Chapter 6- Correlation and Regression Flashcards Preview

Statistics > Chapter 6- Correlation and Regression > Flashcards

Flashcards in Chapter 6- Correlation and Regression Deck (28):

What is a univariate distribution?

It is a frequency distribution where you're only working with one variable
Ex. height, time, test scores, errors


What is a bivariate distribution?

A frequency distribution where the scores on the two variables are paired
Bivariate distributions are required in order to use correlation and regression techniques
They also may show positive/negative/zero correlation


What is considered to be a positive correlation and give an example?

It's when high measurements on one variable tend to lead to high measurements on the other variable.
And low measurements on one variable also tend to lead to low measurements on the other variable.
Example- all fathers tend to have sons who grow up to have sons who grow up to be tall men, and
short fathers tend to have sons who grow up to be short men


What is considered to be perfect correlation?

When the coefficient of correlation, r, is equal to 1.00
When there is perfect correlation all points fall exactly on the regression line
The only requirement for perfect correlation is that the differences between the pairs all be the same


What is a regression line also referred to as?

The line of best fit


What is a scatterplot?

It is a graph of the scores of a bivariate frequency distribution


What do you see graphically in a scatterplot with negative correlation?
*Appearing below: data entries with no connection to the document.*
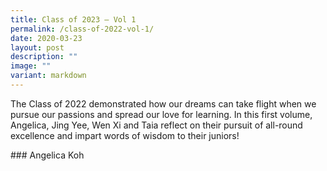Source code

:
```yaml
---
title: Class of 2023 – Vol 1
permalink: /class-of-2022-vol-1/
date: 2020-03-23
layout: post
description: ""
image: ""
variant: markdown
---
```

<p>The Class of 2022 demonstrated how our dreams can take flight when we
pursue our passions and spread our love for learning. In this first volume,
Angelica, Jing Yee, Wen Xi and Taia reflect on their pursuit of all-round
excellence and impart words of wisdom to their juniors!</p>
<p></p>
<p>### Angelica Koh</p>
<p></p>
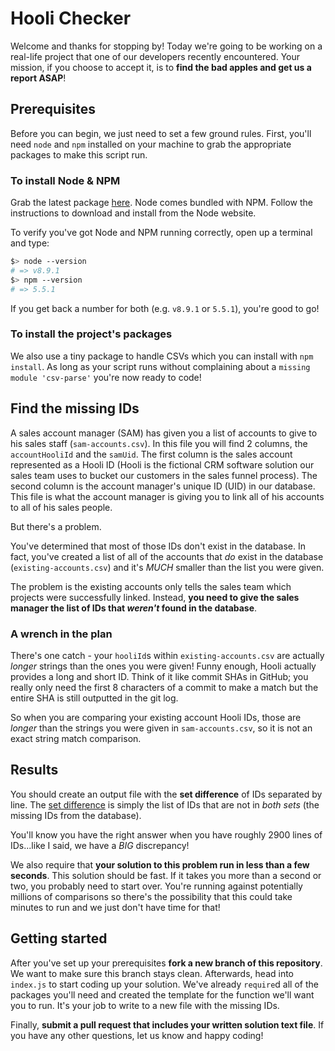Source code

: # Hooli Checker

Welcome and thanks for stopping by! Today we're going to be working on a real-life project that one of our developers recently encountered. Your mission, if you choose to accept it, is to **find the bad apples and get us a report ASAP**!

## Prerequisites

Before you can begin, we just need to set a few ground rules. First, you'll need `node` and `npm` installed on your machine to grab the appropriate packages to make this script run. 

### To install Node & NPM

Grab the latest package [here](https://nodejs.org/en/). Node comes bundled with NPM. Follow the instructions to download and install from the Node website. 

To verify you've got Node and NPM running correctly, open up a terminal and type:

```bash 
$> node --version
# => v8.9.1
$> npm --version
# => 5.5.1
```

If you get back a number for both (e.g. `v8.9.1` or `5.5.1`), you're good to go!

### To install the project's packages

We also use a tiny package to handle CSVs which you can install with `npm install`. As long as your script runs without complaining about a `missing module 'csv-parse'` you're now ready to code!

## Find the missing IDs

A sales account manager (SAM) has given you a list of accounts to give to his sales staff (`sam-accounts.csv`). In this file you will find 2 columns, the `accountHooliId` and the `samUid`. The first column is the sales account represented as a Hooli ID (Hooli is the fictional CRM software solution our sales team uses to bucket our customers in the sales funnel process). The second column is the account manager's unique ID (UID) in our database. This file is what the account manager is giving you to link all of his accounts to all of his sales people.

But there's a problem.

You've determined that most of those IDs don't exist in the database. In fact, you've created a list of all of the accounts that _do_ exist in the database (`existing-accounts.csv`) and it's _MUCH_ smaller than the list you were given.

The problem is the existing accounts only tells the sales team which projects were successfully linked. Instead, **you need to give the sales manager the list of IDs that _weren't_ found in the database**.

### A wrench in the plan

There's one catch - your `hooliId`s within `existing-accounts.csv` are actually _longer_ strings than the ones you were given! Funny enough, Hooli actually provides a long and short ID. Think of it like commit SHAs in GitHub; you really only need the first 8 characters of a commit to make a match but the entire SHA is still outputted in the git log.

So when you are comparing your existing account Hooli IDs, those are _longer_ than the strings you were given in `sam-accounts.csv`, so it is not an exact string match comparison.

## Results

You should create an output file with the **set difference** of IDs separated by line. The [set difference](http://mathworld.wolfram.com/SetDifference.html) is simply the list of IDs that are not in _both sets_ (the missing IDs from the database). 

You'll know you have the right answer when you have roughly 2900 lines of IDs...like I said, we have a _BIG_ discrepancy!

We also require that **your solution to this problem run in less than a few seconds**. This solution should be fast. If it takes you more than a second or two, you probably need to start over. You're running against potentially millions of comparisons so there's the possibility that this could take minutes to run and we just don't have time for that!

## Getting started

After you've set up your prerequisites **fork a new branch of this repository**. We want to make sure this branch stays clean. Afterwards, head into `index.js` to start coding up your solution. We've already `require`d all of the packages you'll need and created the template for the function we'll want you to run. It's your job to write to a new file with the missing IDs.

Finally, **submit a pull request that includes your written solution text file**. If you have any other questions, let us know and happy coding!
Increases in one variable are accompanied by decreases in the other variable (they have an inverse relationship).
The line of regression goes from the upper left corner of the graph to the lower right corner, it has a negative slope


Is there a such thing as a perfect negative correlation?

Yes, when r = -1.00


What is r and what does it tell us?

r is the correlational coefficient
It gives us the degree of relationship of two variables. One value on a plot isn't more valuable than the other.
We just want to find how correlated the two factors are to find out how they relate.
And you'd rather have a stronger r value towards 1 or -1, because it helps solidify your data rather than a small


Examples of negative correlation

Daily rain and daily sunshine, grouchiness and friendships, highway driving speed and gas mileage


What does having zero correlation mean?

That the high and low scores on the two variables are not associated in any predictable manner
There is no linear relationship between the two variables
When r = 0.00 the regression line is literally just a horizontal straight line


What are the two computational formulas used to find r?
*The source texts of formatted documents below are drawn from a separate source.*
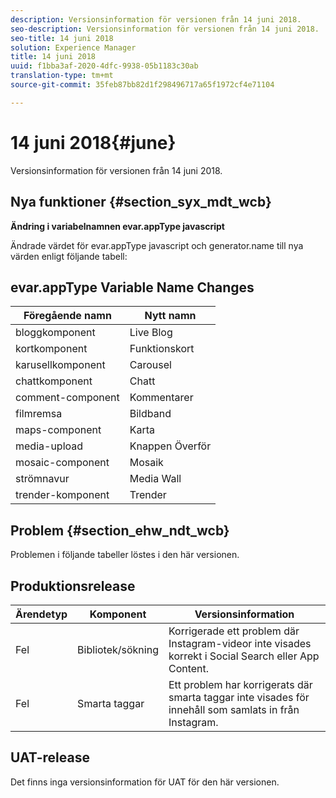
 ```yaml
---
description: Versionsinformation för versionen från 14 juni 2018.
seo-description: Versionsinformation för versionen från 14 juni 2018.
seo-title: 14 juni 2018
solution: Experience Manager
title: 14 juni 2018
uuid: f1bba3af-2020-4dfc-9938-05b1183c30ab
translation-type: tm+mt
source-git-commit: 35feb87bb82d1f298496717a65f1972cf4e71104

---
```



# 14 juni 2018{#june}

Versionsinformation för versionen från 14 juni 2018.

## Nya funktioner {#section_syx_mdt_wcb}

**Ändring i variabelnamnen evar.appType javascript**

Ändrade värdet för evar.appType javascript och generator.name till nya värden enligt följande tabell:

## evar.appType Variable Name Changes

| Föregående namn | Nytt namn |
|---|---|
| bloggkomponent | Live Blog |
| kortkomponent | Funktionskort |
| karusellkomponent | Carousel |
| chattkomponent | Chatt |
| comment-component | Kommentarer |
| filmremsa | Bildband |
| maps-component | Karta |
| media-upload | Knappen Överför |
| mosaic-component | Mosaik |
| strömnavur | Media Wall |
| trender-komponent | Trender |

## Problem {#section_ehw_ndt_wcb}

Problemen i följande tabeller löstes i den här versionen.

## Produktionsrelease

| **Ärendetyp** | **Komponent** | **Versionsinformation** |
|---|---|---|
| Fel | Bibliotek/sökning | Korrigerade ett problem där Instagram-videor inte visades korrekt i Social Search eller App Content. |
| Fel | Smarta taggar | Ett problem har korrigerats där smarta taggar inte visades för innehåll som samlats in från Instagram. |

## UAT-release

Det finns inga versionsinformation för UAT för den här versionen.
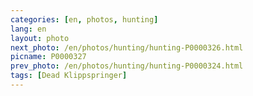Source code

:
 ```yaml
---
categories: [en, photos, hunting]
lang: en
layout: photo
next_photo: /en/photos/hunting/hunting-P0000326.html
picname: P0000327
prev_photo: /en/photos/hunting/hunting-P0000324.html
tags: [Dead Klippspringer]
---
```

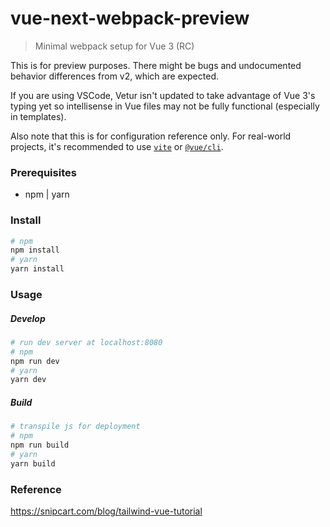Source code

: # vue-next-webpack-preview

> Minimal webpack setup for Vue 3 (RC)

This is for preview purposes. There might be bugs and undocumented behavior differences from v2, which are expected.

If you are using VSCode, Vetur isn't updated to take advantage of Vue 3's typing yet so intellisense in Vue files may not be fully functional (especially in templates).

Also note that this is for configuration reference only. For real-world projects, it's recommended to use [`vite`](https://github.com/vitejs/vite) or [`@vue/cli`](https://github.com/vuejs/vue-cli).


### Prerequisites
- npm | yarn

### Install
```sh
# npm
npm install
# yarn
yarn install
```
### Usage
##### Develop
```sh
# run dev server at localhost:8080
# npm
npm run dev
# yarn
yarn dev
```
##### Build
```sh
# transpile js for deployment
# npm
npm run build
# yarn
yarn build
```

### Reference
https://snipcart.com/blog/tailwind-vue-tutorial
The blanched formula and the raw-score formula
We're going to be using the blanched formula, because it uses means and standard deviations to find it (bro, but
I really like just using the raw-score formula


What is N when concerned with the computational formulas?
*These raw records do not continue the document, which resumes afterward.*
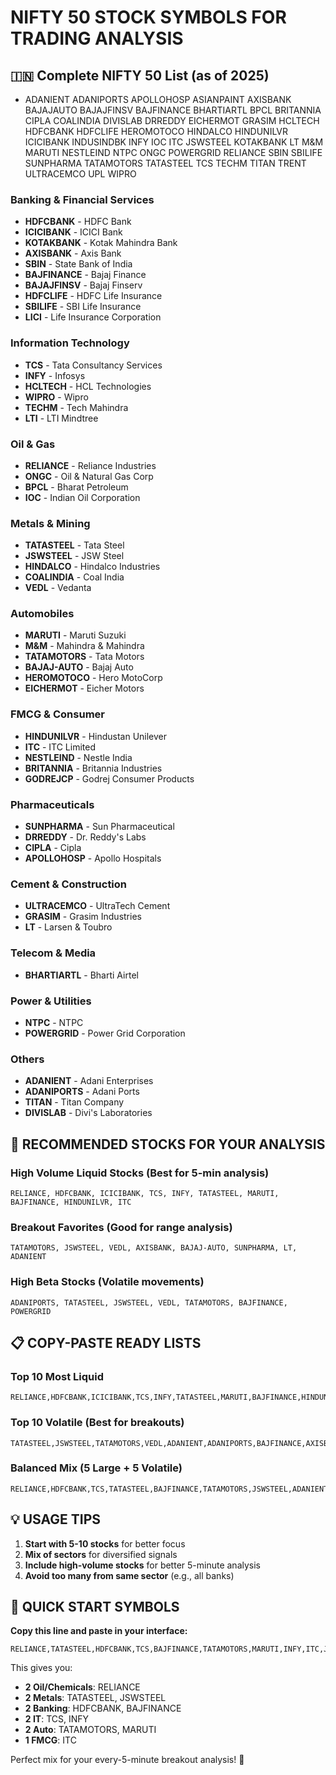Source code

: # NIFTY 50 STOCK SYMBOLS FOR TRADING ANALYSIS

## 🇮🇳 Complete NIFTY 50 List (as of 2025)

- ADANIENT ADANIPORTS APOLLOHOSP ASIANPAINT AXISBANK BAJAJAUTO BAJAJFINSV BAJFINANCE BHARTIARTL BPCL BRITANNIA CIPLA COALINDIA DIVISLAB DRREDDY EICHERMOT GRASIM HCLTECH HDFCBANK HDFCLIFE HEROMOTOCO HINDALCO HINDUNILVR ICICIBANK INDUSINDBK INFY IOC ITC JSWSTEEL KOTAKBANK LT M&M MARUTI NESTLEIND NTPC ONGC POWERGRID RELIANCE SBIN SBILIFE SUNPHARMA TATAMOTORS TATASTEEL TCS TECHM TITAN TRENT ULTRACEMCO UPL WIPRO

### **Banking & Financial Services**
- **HDFCBANK** - HDFC Bank
- **ICICIBANK** - ICICI Bank  
- **KOTAKBANK** - Kotak Mahindra Bank
- **AXISBANK** - Axis Bank
- **SBIN** - State Bank of India
- **BAJFINANCE** - Bajaj Finance
- **BAJAJFINSV** - Bajaj Finserv
- **HDFCLIFE** - HDFC Life Insurance
- **SBILIFE** - SBI Life Insurance
- **LICI** - Life Insurance Corporation

### **Information Technology**
- **TCS** - Tata Consultancy Services
- **INFY** - Infosys
- **HCLTECH** - HCL Technologies
- **WIPRO** - Wipro
- **TECHM** - Tech Mahindra
- **LTI** - LTI Mindtree

### **Oil & Gas**
- **RELIANCE** - Reliance Industries
- **ONGC** - Oil & Natural Gas Corp
- **BPCL** - Bharat Petroleum
- **IOC** - Indian Oil Corporation

### **Metals & Mining**
- **TATASTEEL** - Tata Steel
- **JSWSTEEL** - JSW Steel
- **HINDALCO** - Hindalco Industries
- **COALINDIA** - Coal India
- **VEDL** - Vedanta

### **Automobiles**
- **MARUTI** - Maruti Suzuki
- **M&M** - Mahindra & Mahindra
- **TATAMOTORS** - Tata Motors
- **BAJAJ-AUTO** - Bajaj Auto
- **HEROMOTOCO** - Hero MotoCorp
- **EICHERMOT** - Eicher Motors

### **FMCG & Consumer**
- **HINDUNILVR** - Hindustan Unilever
- **ITC** - ITC Limited
- **NESTLEIND** - Nestle India
- **BRITANNIA** - Britannia Industries
- **GODREJCP** - Godrej Consumer Products

### **Pharmaceuticals**
- **SUNPHARMA** - Sun Pharmaceutical
- **DRREDDY** - Dr. Reddy's Labs
- **CIPLA** - Cipla
- **APOLLOHOSP** - Apollo Hospitals

### **Cement & Construction**
- **ULTRACEMCO** - UltraTech Cement
- **GRASIM** - Grasim Industries
- **LT** - Larsen & Toubro

### **Telecom & Media**
- **BHARTIARTL** - Bharti Airtel

### **Power & Utilities**
- **NTPC** - NTPC
- **POWERGRID** - Power Grid Corporation

### **Others**
- **ADANIENT** - Adani Enterprises
- **ADANIPORTS** - Adani Ports
- **TITAN** - Titan Company
- **DIVISLAB** - Divi's Laboratories

## 🎯 RECOMMENDED STOCKS FOR YOUR ANALYSIS

### **High Volume Liquid Stocks (Best for 5-min analysis)**
```
RELIANCE, HDFCBANK, ICICIBANK, TCS, INFY, TATASTEEL, MARUTI, BAJFINANCE, HINDUNILVR, ITC
```

### **Breakout Favorites (Good for range analysis)**
```
TATAMOTORS, JSWSTEEL, VEDL, AXISBANK, BAJAJ-AUTO, SUNPHARMA, LT, ADANIENT
```

### **High Beta Stocks (Volatile movements)**
```
ADANIPORTS, TATASTEEL, JSWSTEEL, VEDL, TATAMOTORS, BAJFINANCE, POWERGRID
```

## 📋 COPY-PASTE READY LISTS

### **Top 10 Most Liquid**
```
RELIANCE,HDFCBANK,ICICIBANK,TCS,INFY,TATASTEEL,MARUTI,BAJFINANCE,HINDUNILVR,ITC
```

### **Top 10 Volatile (Best for breakouts)**
```
TATASTEEL,JSWSTEEL,TATAMOTORS,VEDL,ADANIENT,ADANIPORTS,BAJFINANCE,AXISBANK,POWERGRID,COALINDIA
```

### **Balanced Mix (5 Large + 5 Volatile)**
```
RELIANCE,HDFCBANK,TCS,TATASTEEL,BAJFINANCE,TATAMOTORS,JSWSTEEL,ADANIENT,MARUTI,INFY
```

## 💡 USAGE TIPS

1. **Start with 5-10 stocks** for better focus
2. **Mix of sectors** for diversified signals  
3. **Include high-volume stocks** for better 5-minute analysis
4. **Avoid too many from same sector** (e.g., all banks)

## 🚀 QUICK START SYMBOLS
**Copy this line and paste in your interface:**
```
RELIANCE,TATASTEEL,HDFCBANK,TCS,BAJFINANCE,TATAMOTORS,MARUTI,INFY,ITC,JSWSTEEL
```

This gives you:
- **2 Oil/Chemicals**: RELIANCE  
- **2 Metals**: TATASTEEL, JSWSTEEL
- **2 Banking**: HDFCBANK, BAJFINANCE
- **2 IT**: TCS, INFY
- **2 Auto**: TATAMOTORS, MARUTI
- **1 FMCG**: ITC

Perfect mix for your every-5-minute breakout analysis! 🎯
It isn't every single data set or point. It is the number of number PAIRS.


What is r used for sample or population?

r is used for a sample statistic. The population parameter is symbolized by the Greek letter rho (weird p, in physics it's
for density or pressure or somethin')


What is considered small, medium, and large for the correlational coefficient?

Small- 0.10
Medium- 0.30
Large- 0.50


What is the coefficient of determination?

It is literally r squared.
It is an estimate of common variance.


How can you help determine r in a scatterplot?

If you draw a circle/envelope around the scatterplot. It helps the picture become clearer.


How does an envelope around a scatterplot indicate low/high correlation?

The thinner the envelope, the larger the correlation. Because the points are closer to the line of regression.
The larger the envelope, the smaller the correlation.


What does the coefficient of determination tell you and how does it differ from r?

r squared is different because. Okay. You get r. It tells you the proportion of variance among the data, right? Well.
You square it for r squared. This is the amount of common variance. And then you get a number. Let's say you get 0.42.
Subtract this from 1, and you get 0.58 left right?This is the independent variance. This means that 58% of the variance
is due to other factors.


What is independent variance?

It's the r squared subtracted from 1.0. It is the variance that is due to other factors. Variance in one test that is not
associated with variance in the other test


With a ven diagram how can we interpret where the common and independent variances lie?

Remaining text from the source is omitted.